Elcio Abdalla, professor de Física da Universidade de São Paulo (USP) e coordenador do BINGO, projeto de construção do radiotelescópio brasileiro, avalia que o projeto internacional conseguiu dados notáveis graças a um trabalho de anos de pesquisa e aos avanços tecnológicos. "Basicamente, esses cientistas usaram equações de Einstein e analisaram as órbitas de estrelas ao redor do candidato a buraco negro. Após os cálculos, verificaram que estavam corretos. A observação de tudo isso é um problema técnico difícil, e as tecnologias andam a par dos passos da ciência nesses casos. Certamente, não se poderia fazer essas observações muitos anos atrás. A tecnologia tem avançado muito", afirma.
Novas descobertas
A próxima questão a ser respondida é o que está dentro da escuridão do buraco. Os pesquisadores responsáveis pelo estudo esperam também, como novas investigações, desvendar quem surgiu primeiro: as galáxias ou os buracos negros, uma dúvida antiga dentro da astronomia. Abdalla acredita que respostas a esses e outros mistérios da área poderão surgir. "Deveremos, através de outras observações, tirar conclusões sobre matéria e energia escuras. Sabendo mais sobre o Universo, podemos contemplar mais detalhes da Terra", justifica.

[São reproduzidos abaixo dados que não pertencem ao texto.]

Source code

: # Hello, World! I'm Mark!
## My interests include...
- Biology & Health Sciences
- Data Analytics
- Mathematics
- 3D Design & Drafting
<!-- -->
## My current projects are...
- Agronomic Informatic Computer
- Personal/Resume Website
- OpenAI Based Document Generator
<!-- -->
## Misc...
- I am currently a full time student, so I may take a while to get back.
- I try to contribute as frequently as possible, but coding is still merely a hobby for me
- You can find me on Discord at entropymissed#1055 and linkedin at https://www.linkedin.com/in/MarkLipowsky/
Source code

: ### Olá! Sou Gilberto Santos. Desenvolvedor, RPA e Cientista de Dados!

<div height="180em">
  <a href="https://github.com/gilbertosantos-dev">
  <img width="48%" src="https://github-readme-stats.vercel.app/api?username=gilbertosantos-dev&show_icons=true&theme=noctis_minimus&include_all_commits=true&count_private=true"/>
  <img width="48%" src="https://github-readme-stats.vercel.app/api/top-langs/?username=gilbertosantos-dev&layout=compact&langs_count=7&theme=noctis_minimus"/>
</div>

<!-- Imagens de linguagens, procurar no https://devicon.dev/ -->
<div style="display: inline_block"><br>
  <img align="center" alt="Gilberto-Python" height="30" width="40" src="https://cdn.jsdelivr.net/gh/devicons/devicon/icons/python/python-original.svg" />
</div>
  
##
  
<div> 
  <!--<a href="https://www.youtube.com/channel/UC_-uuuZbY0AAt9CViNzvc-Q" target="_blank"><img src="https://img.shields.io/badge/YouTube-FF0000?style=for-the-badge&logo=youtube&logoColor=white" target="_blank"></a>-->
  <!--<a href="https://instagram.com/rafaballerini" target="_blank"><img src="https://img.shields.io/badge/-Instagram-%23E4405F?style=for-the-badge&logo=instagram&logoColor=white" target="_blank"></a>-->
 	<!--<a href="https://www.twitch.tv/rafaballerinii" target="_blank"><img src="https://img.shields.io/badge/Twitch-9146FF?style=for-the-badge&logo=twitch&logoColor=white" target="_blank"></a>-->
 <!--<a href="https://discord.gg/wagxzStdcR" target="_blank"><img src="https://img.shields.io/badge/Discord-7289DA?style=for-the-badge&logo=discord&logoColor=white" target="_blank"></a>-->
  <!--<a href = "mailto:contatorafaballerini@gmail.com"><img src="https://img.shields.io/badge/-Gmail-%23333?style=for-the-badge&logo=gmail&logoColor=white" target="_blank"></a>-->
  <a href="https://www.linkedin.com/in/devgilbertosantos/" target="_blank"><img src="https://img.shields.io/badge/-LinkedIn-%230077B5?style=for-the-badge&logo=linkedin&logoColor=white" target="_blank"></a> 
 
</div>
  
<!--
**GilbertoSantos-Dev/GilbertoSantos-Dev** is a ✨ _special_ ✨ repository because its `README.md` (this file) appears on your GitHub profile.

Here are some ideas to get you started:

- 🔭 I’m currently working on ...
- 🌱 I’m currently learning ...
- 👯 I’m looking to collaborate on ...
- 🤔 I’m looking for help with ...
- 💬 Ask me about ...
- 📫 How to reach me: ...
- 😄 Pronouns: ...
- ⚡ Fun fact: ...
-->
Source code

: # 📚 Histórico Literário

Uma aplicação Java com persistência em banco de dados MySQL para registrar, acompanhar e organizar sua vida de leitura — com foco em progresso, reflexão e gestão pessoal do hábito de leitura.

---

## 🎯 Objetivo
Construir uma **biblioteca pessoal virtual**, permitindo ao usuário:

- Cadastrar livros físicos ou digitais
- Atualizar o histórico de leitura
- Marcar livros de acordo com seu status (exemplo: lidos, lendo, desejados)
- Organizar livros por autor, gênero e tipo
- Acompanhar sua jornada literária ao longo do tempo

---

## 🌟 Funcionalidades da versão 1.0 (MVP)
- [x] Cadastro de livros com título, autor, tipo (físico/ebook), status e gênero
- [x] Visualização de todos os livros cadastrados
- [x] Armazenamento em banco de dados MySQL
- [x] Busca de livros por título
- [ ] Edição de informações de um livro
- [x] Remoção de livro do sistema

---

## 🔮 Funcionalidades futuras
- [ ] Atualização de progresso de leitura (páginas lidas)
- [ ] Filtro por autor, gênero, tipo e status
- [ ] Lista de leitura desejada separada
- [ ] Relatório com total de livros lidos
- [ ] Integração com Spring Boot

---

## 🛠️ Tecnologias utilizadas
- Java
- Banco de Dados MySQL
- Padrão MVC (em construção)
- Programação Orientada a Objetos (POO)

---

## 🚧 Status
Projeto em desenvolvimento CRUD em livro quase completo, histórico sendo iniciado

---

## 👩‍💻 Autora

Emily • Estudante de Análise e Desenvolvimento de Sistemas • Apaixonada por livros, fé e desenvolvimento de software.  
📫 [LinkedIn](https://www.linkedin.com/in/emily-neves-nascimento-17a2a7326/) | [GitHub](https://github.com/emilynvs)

O especialista da USP enfatiza, também, que revelar mistérios do Universo é uma tarefa árdua e vagarosa, mas que rende resultados importantes. "Claro que isso ficará para gerações que ainda não nasceram. Mas sem um início, não chegaremos a esse ponto. A ciência nos ensina a compartilhar com os outros e com gerações que ainda nem estão aqui."